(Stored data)
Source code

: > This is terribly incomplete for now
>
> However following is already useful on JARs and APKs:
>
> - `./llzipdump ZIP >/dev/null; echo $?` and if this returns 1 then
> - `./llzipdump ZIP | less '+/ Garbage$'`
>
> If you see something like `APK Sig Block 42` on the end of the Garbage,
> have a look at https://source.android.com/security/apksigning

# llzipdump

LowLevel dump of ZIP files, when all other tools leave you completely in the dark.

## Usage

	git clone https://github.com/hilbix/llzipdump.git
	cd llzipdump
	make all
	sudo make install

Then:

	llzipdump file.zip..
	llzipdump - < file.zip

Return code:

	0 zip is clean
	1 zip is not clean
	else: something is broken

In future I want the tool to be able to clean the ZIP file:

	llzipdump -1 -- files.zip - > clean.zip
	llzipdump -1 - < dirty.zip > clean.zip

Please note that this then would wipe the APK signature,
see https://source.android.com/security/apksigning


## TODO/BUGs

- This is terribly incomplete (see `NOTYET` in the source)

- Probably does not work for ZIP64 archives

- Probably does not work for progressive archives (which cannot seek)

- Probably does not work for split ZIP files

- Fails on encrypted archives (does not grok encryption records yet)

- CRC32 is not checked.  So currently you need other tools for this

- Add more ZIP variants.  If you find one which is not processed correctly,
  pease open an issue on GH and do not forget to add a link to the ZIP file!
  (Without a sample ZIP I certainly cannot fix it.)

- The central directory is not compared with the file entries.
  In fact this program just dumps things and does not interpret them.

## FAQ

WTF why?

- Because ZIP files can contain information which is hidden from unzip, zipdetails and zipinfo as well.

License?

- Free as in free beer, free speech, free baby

==

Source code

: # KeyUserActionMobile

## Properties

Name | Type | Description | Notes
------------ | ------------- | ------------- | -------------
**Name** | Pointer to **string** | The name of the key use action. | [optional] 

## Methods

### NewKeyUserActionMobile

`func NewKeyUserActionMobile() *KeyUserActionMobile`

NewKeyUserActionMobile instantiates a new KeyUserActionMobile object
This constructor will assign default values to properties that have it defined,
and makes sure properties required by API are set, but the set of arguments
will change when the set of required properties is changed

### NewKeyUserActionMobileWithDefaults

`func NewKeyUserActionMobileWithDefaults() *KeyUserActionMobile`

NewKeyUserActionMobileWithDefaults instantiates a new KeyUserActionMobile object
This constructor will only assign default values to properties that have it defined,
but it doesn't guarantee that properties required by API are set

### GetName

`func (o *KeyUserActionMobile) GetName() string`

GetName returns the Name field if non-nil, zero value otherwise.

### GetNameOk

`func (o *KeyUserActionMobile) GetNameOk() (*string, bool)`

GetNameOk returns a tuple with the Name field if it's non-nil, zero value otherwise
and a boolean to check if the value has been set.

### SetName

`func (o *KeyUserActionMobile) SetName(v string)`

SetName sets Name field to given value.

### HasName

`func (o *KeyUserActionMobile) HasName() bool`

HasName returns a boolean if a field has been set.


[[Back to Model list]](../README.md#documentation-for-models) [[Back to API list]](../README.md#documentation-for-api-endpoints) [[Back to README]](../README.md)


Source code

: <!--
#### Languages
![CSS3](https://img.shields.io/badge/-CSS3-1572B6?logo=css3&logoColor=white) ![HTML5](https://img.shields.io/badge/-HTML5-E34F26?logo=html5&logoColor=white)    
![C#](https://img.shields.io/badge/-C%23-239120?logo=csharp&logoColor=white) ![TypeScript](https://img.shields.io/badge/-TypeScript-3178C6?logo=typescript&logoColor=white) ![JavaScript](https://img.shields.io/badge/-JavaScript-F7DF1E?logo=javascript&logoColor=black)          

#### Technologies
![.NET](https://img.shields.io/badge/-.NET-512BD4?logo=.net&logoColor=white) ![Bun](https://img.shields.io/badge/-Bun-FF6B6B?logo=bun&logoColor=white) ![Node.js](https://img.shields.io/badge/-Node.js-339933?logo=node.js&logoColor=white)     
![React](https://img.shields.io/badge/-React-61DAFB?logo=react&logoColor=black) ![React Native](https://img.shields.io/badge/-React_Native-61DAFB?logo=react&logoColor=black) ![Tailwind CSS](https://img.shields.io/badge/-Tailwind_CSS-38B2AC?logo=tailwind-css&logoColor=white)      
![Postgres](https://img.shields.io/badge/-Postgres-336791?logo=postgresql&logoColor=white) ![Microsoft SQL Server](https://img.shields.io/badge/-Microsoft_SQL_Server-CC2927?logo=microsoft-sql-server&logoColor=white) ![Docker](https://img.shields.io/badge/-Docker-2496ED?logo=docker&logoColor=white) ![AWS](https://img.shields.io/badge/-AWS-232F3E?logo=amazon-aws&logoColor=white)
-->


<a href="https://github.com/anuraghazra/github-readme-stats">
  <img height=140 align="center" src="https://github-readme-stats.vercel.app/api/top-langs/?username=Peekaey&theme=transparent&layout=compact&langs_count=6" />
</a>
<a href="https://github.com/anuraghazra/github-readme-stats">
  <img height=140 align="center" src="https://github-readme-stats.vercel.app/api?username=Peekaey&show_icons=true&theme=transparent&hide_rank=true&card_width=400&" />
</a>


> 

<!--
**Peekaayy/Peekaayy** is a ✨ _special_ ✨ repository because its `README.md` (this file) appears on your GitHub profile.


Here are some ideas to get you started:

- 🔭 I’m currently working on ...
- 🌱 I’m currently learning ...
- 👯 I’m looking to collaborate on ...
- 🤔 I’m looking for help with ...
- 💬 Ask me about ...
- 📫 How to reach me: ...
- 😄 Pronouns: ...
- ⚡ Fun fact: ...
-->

• **Work task**
Your answer should be the lines above, from the line containing "will change when" up to and including the line containing "### GetNameOk", reproduced exactly and with nothing else.

• **Answer area**
will change when the set of required properties is changed

### NewKeyUserActionMobileWithDefaults

`func NewKeyUserActionMobileWithDefaults() *KeyUserActionMobile`

NewKeyUserActionMobileWithDefaults instantiates a new KeyUserActionMobile object
This constructor will only assign default values to properties that have it defined,
but it doesn't guarantee that properties required by API are set

### GetName

`func (o *KeyUserActionMobile) GetName() string`

GetName returns the Name field if non-nil, zero value otherwise.

### GetNameOk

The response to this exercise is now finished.